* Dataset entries
########################################

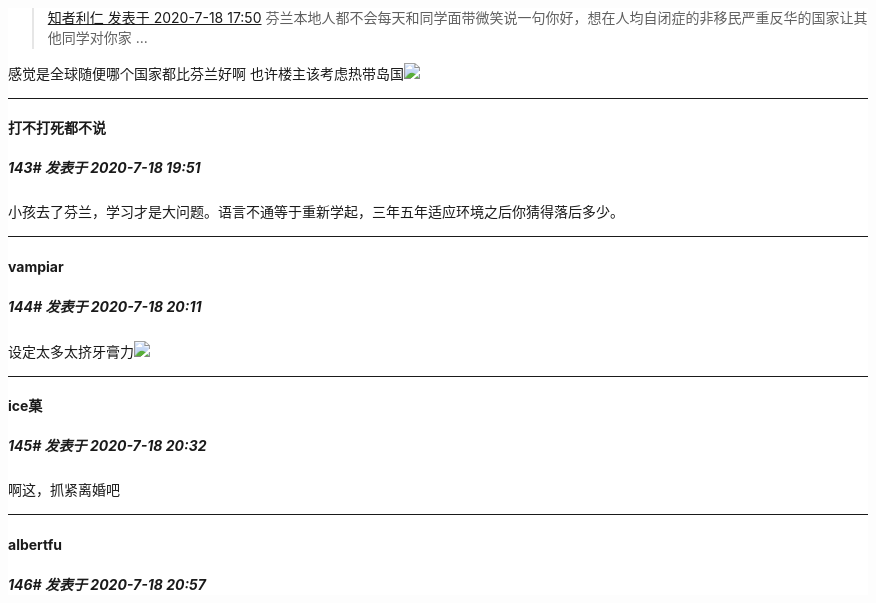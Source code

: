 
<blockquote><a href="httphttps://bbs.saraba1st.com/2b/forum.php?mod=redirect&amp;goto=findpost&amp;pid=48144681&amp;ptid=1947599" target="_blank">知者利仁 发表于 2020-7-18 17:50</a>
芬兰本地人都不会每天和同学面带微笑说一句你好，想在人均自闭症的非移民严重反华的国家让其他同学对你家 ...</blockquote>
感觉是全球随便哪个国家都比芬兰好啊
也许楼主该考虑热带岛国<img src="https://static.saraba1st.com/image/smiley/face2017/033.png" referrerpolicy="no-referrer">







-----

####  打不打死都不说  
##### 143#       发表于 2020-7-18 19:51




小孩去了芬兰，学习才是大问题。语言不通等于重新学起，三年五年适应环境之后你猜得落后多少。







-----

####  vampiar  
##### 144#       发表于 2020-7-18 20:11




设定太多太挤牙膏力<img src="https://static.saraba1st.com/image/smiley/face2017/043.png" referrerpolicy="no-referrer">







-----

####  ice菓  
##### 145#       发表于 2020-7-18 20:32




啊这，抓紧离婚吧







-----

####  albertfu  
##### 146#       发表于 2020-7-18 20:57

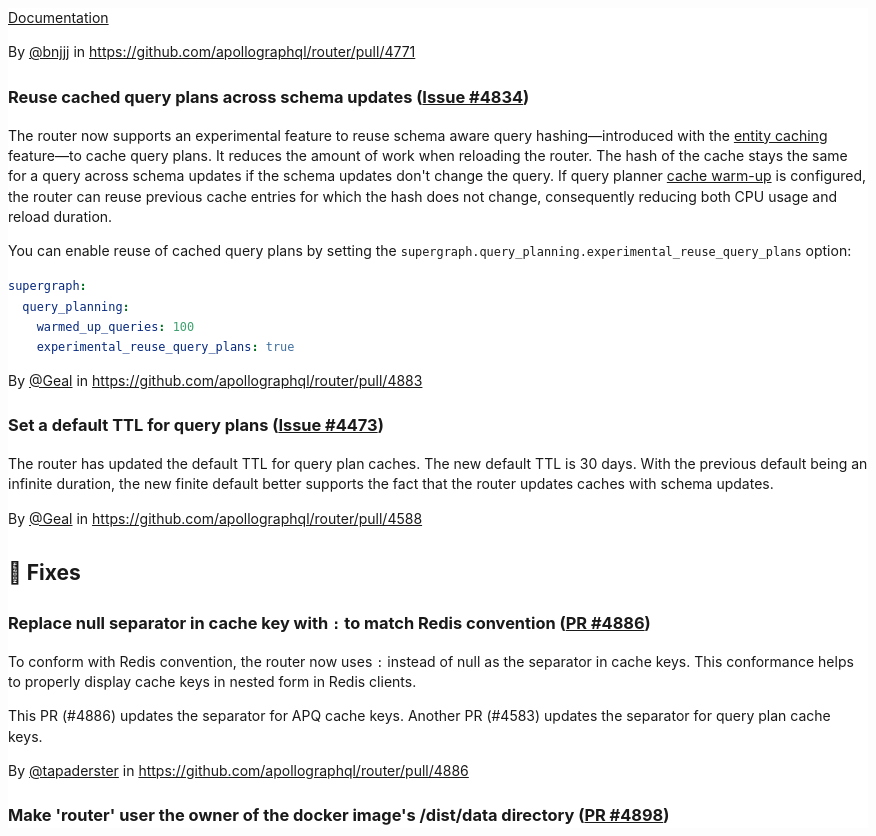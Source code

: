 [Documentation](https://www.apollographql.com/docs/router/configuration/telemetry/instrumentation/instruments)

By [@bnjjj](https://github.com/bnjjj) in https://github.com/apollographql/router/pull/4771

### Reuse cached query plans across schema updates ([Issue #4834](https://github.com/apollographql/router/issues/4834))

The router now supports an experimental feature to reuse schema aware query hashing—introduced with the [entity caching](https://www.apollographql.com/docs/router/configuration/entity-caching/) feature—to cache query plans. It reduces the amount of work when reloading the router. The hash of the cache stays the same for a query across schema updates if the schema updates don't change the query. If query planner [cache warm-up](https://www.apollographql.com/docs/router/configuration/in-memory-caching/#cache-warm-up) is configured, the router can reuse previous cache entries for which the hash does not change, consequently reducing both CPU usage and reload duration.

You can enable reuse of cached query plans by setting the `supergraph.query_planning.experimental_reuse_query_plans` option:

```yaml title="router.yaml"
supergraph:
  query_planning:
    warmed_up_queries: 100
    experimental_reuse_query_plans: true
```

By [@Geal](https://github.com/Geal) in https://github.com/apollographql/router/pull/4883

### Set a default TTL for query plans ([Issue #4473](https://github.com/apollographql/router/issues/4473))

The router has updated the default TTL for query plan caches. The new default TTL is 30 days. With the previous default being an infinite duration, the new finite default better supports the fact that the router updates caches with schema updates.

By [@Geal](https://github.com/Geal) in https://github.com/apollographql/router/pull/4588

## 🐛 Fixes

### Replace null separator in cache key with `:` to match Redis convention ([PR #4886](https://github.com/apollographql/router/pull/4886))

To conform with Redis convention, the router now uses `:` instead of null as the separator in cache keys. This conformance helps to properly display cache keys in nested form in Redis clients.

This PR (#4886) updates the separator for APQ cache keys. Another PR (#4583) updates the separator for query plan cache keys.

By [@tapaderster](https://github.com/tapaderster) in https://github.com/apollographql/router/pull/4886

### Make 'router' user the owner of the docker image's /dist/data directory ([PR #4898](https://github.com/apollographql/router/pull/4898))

########################################

* TASK INSTRUCTIONS
Please say how many lines in the records above contain the word "image", and give only that number.

* THE ANSWER
3